COMUNIDAD DE LA CHANCA
En 1980 los marianistas de Almería quisieron dar respuesta a la falta de escolarización de niños de raza gitana. El Ministerio de Educación y Ciencia les concedió la apertura de una Escuela Puente similar a la que la Compañía de María tenía en Alhama de Almería. Estos religiosos solicitaron una religiosa de la Compañía para la dirección de la Escuela (después "Colegio Virgen de la Chanca").

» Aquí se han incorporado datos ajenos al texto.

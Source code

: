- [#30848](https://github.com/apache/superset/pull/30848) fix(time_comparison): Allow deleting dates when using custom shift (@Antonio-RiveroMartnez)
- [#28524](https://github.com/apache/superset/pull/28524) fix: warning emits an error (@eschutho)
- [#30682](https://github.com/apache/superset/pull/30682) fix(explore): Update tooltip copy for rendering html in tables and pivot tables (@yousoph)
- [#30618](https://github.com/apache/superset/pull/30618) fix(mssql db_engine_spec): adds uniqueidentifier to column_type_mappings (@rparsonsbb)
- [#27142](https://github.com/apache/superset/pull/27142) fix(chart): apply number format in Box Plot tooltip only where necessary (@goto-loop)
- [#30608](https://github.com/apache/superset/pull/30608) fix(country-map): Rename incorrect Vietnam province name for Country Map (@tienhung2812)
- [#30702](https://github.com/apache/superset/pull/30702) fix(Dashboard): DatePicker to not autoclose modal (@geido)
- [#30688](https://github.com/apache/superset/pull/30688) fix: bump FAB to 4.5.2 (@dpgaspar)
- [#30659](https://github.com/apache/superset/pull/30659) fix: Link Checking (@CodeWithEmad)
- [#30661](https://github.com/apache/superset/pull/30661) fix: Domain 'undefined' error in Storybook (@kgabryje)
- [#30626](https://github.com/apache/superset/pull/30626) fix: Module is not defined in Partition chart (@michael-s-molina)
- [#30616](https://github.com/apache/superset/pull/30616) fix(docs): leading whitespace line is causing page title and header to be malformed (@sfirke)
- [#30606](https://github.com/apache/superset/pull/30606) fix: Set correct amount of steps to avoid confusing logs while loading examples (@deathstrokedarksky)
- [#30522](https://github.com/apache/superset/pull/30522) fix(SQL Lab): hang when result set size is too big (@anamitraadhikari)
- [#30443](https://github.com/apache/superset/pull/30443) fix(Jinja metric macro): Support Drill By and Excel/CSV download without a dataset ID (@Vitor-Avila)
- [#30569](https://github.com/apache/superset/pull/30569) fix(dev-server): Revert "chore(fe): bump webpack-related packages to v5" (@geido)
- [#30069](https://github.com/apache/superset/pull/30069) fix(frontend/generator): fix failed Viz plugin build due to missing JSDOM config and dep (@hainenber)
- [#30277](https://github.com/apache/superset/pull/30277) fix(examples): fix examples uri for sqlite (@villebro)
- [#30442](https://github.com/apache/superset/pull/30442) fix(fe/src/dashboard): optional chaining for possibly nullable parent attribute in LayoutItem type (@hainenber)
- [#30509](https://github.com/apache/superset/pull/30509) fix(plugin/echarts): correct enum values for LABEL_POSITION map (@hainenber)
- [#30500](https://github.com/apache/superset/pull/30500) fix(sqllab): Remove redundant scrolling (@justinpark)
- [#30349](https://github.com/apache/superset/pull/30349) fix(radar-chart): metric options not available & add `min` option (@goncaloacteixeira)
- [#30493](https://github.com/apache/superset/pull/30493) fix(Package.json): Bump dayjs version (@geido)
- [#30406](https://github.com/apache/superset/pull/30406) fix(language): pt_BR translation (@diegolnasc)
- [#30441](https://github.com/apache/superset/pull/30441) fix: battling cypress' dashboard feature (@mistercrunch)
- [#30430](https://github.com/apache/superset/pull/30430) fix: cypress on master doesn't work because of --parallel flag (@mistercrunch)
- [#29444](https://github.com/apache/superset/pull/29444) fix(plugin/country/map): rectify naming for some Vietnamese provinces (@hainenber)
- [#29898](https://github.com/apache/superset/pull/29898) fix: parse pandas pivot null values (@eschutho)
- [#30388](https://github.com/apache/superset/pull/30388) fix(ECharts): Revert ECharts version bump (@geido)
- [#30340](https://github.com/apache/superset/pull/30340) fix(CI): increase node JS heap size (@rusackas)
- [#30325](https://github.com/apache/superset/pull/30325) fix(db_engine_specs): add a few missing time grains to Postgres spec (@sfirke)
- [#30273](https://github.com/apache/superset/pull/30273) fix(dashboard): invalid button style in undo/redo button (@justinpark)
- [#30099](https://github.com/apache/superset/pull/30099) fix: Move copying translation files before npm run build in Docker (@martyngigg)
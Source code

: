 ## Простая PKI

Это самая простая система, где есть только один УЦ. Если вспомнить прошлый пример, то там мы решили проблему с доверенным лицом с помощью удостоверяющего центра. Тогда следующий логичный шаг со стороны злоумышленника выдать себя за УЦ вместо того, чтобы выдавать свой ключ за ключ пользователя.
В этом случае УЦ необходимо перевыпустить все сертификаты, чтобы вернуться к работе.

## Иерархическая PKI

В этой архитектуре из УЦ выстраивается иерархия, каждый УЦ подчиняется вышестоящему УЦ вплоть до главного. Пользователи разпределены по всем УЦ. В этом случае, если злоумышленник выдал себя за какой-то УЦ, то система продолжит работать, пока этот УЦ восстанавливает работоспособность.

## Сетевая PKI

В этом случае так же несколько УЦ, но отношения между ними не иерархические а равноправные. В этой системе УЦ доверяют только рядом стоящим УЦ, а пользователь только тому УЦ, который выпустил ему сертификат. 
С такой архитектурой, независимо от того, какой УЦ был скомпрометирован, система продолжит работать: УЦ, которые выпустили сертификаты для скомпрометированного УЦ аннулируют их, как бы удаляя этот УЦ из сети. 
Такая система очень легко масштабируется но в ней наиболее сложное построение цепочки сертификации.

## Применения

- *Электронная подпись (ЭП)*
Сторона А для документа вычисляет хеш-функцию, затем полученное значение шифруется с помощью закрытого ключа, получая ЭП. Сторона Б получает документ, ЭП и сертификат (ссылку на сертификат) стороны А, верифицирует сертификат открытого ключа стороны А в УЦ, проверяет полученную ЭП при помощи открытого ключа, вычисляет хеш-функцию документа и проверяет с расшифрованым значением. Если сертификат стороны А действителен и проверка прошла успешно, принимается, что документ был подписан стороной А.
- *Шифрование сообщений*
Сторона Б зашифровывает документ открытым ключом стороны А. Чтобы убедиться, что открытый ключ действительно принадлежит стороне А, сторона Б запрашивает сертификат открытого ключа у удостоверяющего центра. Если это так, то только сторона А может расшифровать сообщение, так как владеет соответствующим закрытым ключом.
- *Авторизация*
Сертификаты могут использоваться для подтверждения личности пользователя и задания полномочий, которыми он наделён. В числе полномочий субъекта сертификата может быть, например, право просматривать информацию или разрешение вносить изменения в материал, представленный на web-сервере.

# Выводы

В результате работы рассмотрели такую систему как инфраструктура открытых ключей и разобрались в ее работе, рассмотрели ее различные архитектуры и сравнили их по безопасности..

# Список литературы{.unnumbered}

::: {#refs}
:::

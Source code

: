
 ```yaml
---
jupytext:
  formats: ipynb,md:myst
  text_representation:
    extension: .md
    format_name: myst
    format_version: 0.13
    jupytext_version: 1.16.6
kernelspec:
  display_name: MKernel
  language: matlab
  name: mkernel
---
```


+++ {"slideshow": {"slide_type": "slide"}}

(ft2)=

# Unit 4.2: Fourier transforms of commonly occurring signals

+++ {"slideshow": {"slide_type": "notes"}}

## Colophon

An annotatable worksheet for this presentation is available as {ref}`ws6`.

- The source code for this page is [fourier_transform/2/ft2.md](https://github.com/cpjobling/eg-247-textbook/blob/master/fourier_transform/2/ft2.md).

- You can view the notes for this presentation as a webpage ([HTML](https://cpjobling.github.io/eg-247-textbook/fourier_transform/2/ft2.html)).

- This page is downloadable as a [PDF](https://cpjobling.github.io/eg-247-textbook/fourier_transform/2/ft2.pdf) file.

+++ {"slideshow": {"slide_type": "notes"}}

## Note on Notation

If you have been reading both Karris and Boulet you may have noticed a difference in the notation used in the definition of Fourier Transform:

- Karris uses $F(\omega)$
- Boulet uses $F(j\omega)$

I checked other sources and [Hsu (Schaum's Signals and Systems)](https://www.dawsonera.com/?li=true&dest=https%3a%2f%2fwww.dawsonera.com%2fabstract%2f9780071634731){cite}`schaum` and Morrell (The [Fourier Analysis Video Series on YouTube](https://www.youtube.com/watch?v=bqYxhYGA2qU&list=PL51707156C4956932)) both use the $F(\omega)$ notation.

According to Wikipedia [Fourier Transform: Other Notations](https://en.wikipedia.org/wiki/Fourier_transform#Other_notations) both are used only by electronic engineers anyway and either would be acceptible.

Los niños sin escolarizar eran tantos, que en una sola tarde se escolarizaron casi sesenta. Eran niños rechazados generalmente de la Escuela Pública por su forma de vivir. Ante la gravedad de la situación, fueron necesarias dos religiosas para atenderlos, las cuales realizaron una Escuela a su medida y teniendo en cuenta sus necesidades: horarios flexibles en la medida de lo posible, una pedagogía activa, gran margen de libertad en el Centro y respeto a su cultura. Consiguieron de la Administración un Comedor Escolar. Los niños asistían con regularidad al Colegio y las relaciones con la familia eran estrechas ya que las religiosas acudían a todos los acontecimientos familiares: nacimientos, bodas, bautizos, enfermedades, entierros… creando unos lazos de amistad cada vez más sólidos. Este contacto con la población gitana enriqueció a nuestras religiosas y les hizo sentir la necesidad de irse a vivir entre ellos. Con este fin compraron una casita muy sencilla, semejante a las de los gitanos y situada entre los más pobres del barrio. Desde esta casa, en la calle y en la Escuela han trabajado sin descanso en la promoción humana de las personas, evitando el paternalismo y, a la vez, "tratando de compartir lo que somos y tenemos". Estas religiosas organizaron talleres ocupacionales para evitar que los niños estuvieran en la calle los días en que no había clase por la tarde; también desarrollaron Escuelas de Verano con la ayuda de chicas voluntarias para que estos niños gozaran en verano de unas vacaciones llenas de actividades, incluso disfrutando de la playa. Las religiosas también se ocuparon de las madres de familia: enseñándolas a coser en talleres subvencionados por la Junta de Andalucía. Aquí arreglaban la ropa que les daba Cáritas o las señoras de las casas donde trabajaban y, además, estos talleres son lugares de convivencia donde se cuentan problemas y se buscan soluciones. Otros talleres se dirigían a jóvenes y adolescentes para aprender no sólo a coser sino también a organizar convivencias, excursiones, fiestas…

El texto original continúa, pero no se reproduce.